Work required: The entries are given below. Output each one unchanged.

··· Given data

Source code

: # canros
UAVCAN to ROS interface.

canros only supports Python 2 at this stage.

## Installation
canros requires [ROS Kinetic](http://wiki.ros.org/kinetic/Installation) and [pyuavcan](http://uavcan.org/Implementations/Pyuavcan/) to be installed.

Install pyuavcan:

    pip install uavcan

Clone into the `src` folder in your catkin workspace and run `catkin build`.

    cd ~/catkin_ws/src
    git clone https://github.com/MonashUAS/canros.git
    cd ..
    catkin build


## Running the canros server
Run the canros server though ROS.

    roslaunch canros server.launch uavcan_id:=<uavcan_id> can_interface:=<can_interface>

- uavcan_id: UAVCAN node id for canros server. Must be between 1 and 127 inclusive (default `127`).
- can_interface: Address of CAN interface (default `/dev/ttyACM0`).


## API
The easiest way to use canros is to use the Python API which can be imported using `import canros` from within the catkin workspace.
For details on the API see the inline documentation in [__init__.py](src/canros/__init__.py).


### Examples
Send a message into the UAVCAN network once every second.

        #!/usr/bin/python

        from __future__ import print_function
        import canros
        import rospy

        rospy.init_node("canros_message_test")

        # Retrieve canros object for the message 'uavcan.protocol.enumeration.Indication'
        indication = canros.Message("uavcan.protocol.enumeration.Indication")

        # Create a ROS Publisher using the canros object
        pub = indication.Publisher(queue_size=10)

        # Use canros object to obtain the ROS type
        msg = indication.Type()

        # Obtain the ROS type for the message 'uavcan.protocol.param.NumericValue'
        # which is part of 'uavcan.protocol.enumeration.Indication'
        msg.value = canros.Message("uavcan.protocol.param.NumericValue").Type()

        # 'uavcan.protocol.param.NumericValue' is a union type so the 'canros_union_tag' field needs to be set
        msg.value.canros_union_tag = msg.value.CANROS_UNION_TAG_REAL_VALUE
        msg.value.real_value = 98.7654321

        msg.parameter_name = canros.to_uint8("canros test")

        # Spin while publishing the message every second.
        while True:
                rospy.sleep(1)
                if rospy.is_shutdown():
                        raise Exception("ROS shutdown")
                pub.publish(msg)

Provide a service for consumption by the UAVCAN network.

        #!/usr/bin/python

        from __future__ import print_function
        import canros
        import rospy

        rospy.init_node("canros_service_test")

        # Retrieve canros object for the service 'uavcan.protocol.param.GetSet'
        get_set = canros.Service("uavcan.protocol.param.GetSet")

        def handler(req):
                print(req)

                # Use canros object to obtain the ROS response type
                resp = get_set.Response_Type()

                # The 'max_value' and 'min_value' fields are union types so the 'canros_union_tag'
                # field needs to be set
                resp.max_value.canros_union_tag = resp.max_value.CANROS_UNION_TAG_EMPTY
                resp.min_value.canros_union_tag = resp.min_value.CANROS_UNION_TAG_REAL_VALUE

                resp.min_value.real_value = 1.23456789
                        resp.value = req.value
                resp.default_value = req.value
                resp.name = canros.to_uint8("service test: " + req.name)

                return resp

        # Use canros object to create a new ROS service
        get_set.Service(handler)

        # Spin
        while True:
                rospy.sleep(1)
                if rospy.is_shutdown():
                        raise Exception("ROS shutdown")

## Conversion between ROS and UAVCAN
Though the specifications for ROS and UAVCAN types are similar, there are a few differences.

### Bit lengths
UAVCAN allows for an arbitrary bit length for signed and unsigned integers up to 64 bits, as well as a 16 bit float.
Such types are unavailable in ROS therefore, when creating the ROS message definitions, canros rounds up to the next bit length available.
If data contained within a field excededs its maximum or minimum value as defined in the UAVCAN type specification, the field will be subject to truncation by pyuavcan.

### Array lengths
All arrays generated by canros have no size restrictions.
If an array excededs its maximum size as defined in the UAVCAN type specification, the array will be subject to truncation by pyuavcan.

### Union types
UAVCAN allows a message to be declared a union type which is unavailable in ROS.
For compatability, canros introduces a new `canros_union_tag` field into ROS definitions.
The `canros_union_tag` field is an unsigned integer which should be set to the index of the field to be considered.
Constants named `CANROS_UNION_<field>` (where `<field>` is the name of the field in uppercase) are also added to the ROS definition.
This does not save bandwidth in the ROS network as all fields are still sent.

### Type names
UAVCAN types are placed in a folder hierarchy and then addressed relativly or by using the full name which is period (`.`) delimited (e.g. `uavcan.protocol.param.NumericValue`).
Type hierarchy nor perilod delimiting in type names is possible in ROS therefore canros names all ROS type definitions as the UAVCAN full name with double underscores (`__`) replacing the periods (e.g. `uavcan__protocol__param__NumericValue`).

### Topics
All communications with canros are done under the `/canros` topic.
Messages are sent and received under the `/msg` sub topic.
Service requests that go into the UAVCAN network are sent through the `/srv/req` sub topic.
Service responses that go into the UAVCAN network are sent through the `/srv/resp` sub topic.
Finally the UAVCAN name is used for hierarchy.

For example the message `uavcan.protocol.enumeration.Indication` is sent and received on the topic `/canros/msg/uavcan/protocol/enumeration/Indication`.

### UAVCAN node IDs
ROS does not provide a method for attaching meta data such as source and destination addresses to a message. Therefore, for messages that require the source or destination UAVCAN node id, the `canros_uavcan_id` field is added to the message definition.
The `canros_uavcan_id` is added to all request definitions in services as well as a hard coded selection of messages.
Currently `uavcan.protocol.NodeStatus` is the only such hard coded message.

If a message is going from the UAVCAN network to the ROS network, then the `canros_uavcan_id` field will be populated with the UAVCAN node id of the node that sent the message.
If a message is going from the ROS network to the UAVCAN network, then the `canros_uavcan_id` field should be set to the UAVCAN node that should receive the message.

······

Answer for the task:
Source code

: # canros
UAVCAN to ROS interface.

canros only supports Python 2 at this stage.

## Installation
canros requires [ROS Kinetic](http://wiki.ros.org/kinetic/Installation) and [pyuavcan](http://uavcan.org/Implementations/Pyuavcan/) to be installed.

Install pyuavcan:

    pip install uavcan

Clone into the `src` folder in your catkin workspace and run `catkin build`.

    cd ~/catkin_ws/src
    git clone https://github.com/MonashUAS/canros.git
    cd ..
    catkin build


## Running the canros server
Run the canros server though ROS.

    roslaunch canros server.launch uavcan_id:=<uavcan_id> can_interface:=<can_interface>

- uavcan_id: UAVCAN node id for canros server. Must be between 1 and 127 inclusive (default `127`).
- can_interface: Address of CAN interface (default `/dev/ttyACM0`).


## API
The easiest way to use canros is to use the Python API which can be imported using `import canros` from within the catkin workspace.
For details on the API see the inline documentation in [__init__.py](src/canros/__init__.py).


### Examples
Send a message into the UAVCAN network once every second.

        #!/usr/bin/python

        from __future__ import print_function
        import canros
        import rospy

        rospy.init_node("canros_message_test")

        # Retrieve canros object for the message 'uavcan.protocol.enumeration.Indication'
        indication = canros.Message("uavcan.protocol.enumeration.Indication")

        # Create a ROS Publisher using the canros object
        pub = indication.Publisher(queue_size=10)

        # Use canros object to obtain the ROS type
        msg = indication.Type()

        # Obtain the ROS type for the message 'uavcan.protocol.param.NumericValue'
        # which is part of 'uavcan.protocol.enumeration.Indication'
        msg.value = canros.Message("uavcan.protocol.param.NumericValue").Type()

        # 'uavcan.protocol.param.NumericValue' is a union type so the 'canros_union_tag' field needs to be set
        msg.value.canros_union_tag = msg.value.CANROS_UNION_TAG_REAL_VALUE
        msg.value.real_value = 98.7654321

        msg.parameter_name = canros.to_uint8("canros test")

        # Spin while publishing the message every second.
        while True:
                rospy.sleep(1)
                if rospy.is_shutdown():
                        raise Exception("ROS shutdown")
                pub.publish(msg)

Provide a service for consumption by the UAVCAN network.

        #!/usr/bin/python

        from __future__ import print_function
        import canros
        import rospy

        rospy.init_node("canros_service_test")

        # Retrieve canros object for the service 'uavcan.protocol.param.GetSet'
        get_set = canros.Service("uavcan.protocol.param.GetSet")

        def handler(req):
                print(req)

                # Use canros object to obtain the ROS response type
                resp = get_set.Response_Type()

                # The 'max_value' and 'min_value' fields are union types so the 'canros_union_tag'
                # field needs to be set
                resp.max_value.canros_union_tag = resp.max_value.CANROS_UNION_TAG_EMPTY
                resp.min_value.canros_union_tag = resp.min_value.CANROS_UNION_TAG_REAL_VALUE

                resp.min_value.real_value = 1.23456789
                        resp.value = req.value
                resp.default_value = req.value
                resp.name = canros.to_uint8("service test: " + req.name)

                return resp

        # Use canros object to create a new ROS service
        get_set.Service(handler)

        # Spin
        while True:
                rospy.sleep(1)
                if rospy.is_shutdown():
                        raise Exception("ROS shutdown")

## Conversion between ROS and UAVCAN
Though the specifications for ROS and UAVCAN types are similar, there are a few differences.

### Bit lengths
UAVCAN allows for an arbitrary bit length for signed and unsigned integers up to 64 bits, as well as a 16 bit float.
Such types are unavailable in ROS therefore, when creating the ROS message definitions, canros rounds up to the next bit length available.
If data contained within a field excededs its maximum or minimum value as defined in the UAVCAN type specification, the field will be subject to truncation by pyuavcan.

### Array lengths
All arrays generated by canros have no size restrictions.
If an array excededs its maximum size as defined in the UAVCAN type specification, the array will be subject to truncation by pyuavcan.

### Union types
UAVCAN allows a message to be declared a union type which is unavailable in ROS.
For compatability, canros introduces a new `canros_union_tag` field into ROS definitions.
The `canros_union_tag` field is an unsigned integer which should be set to the index of the field to be considered.
Constants named `CANROS_UNION_<field>` (where `<field>` is the name of the field in uppercase) are also added to the ROS definition.
This does not save bandwidth in the ROS network as all fields are still sent.

### Type names
UAVCAN types are placed in a folder hierarchy and then addressed relativly or by using the full name which is period (`.`) delimited (e.g. `uavcan.protocol.param.NumericValue`).
Type hierarchy nor perilod delimiting in type names is possible in ROS therefore canros names all ROS type definitions as the UAVCAN full name with double underscores (`__`) replacing the periods (e.g. `uavcan__protocol__param__NumericValue`).

### Topics
All communications with canros are done under the `/canros` topic.
Messages are sent and received under the `/msg` sub topic.
Service requests that go into the UAVCAN network are sent through the `/srv/req` sub topic.
Service responses that go into the UAVCAN network are sent through the `/srv/resp` sub topic.
Finally the UAVCAN name is used for hierarchy.

For example the message `uavcan.protocol.enumeration.Indication` is sent and received on the topic `/canros/msg/uavcan/protocol/enumeration/Indication`.

### UAVCAN node IDs
ROS does not provide a method for attaching meta data such as source and destination addresses to a message. Therefore, for messages that require the source or destination UAVCAN node id, the `canros_uavcan_id` field is added to the message definition.
The `canros_uavcan_id` is added to all request definitions in services as well as a hard coded selection of messages.
Currently `uavcan.protocol.NodeStatus` is the only such hard coded message.

If a message is going from the UAVCAN network to the ROS network, then the `canros_uavcan_id` field will be populated with the UAVCAN node id of the node that sent the message.
If a message is going from the ROS network to the UAVCAN network, then the `canros_uavcan_id` field should be set to the UAVCAN node that should receive the message.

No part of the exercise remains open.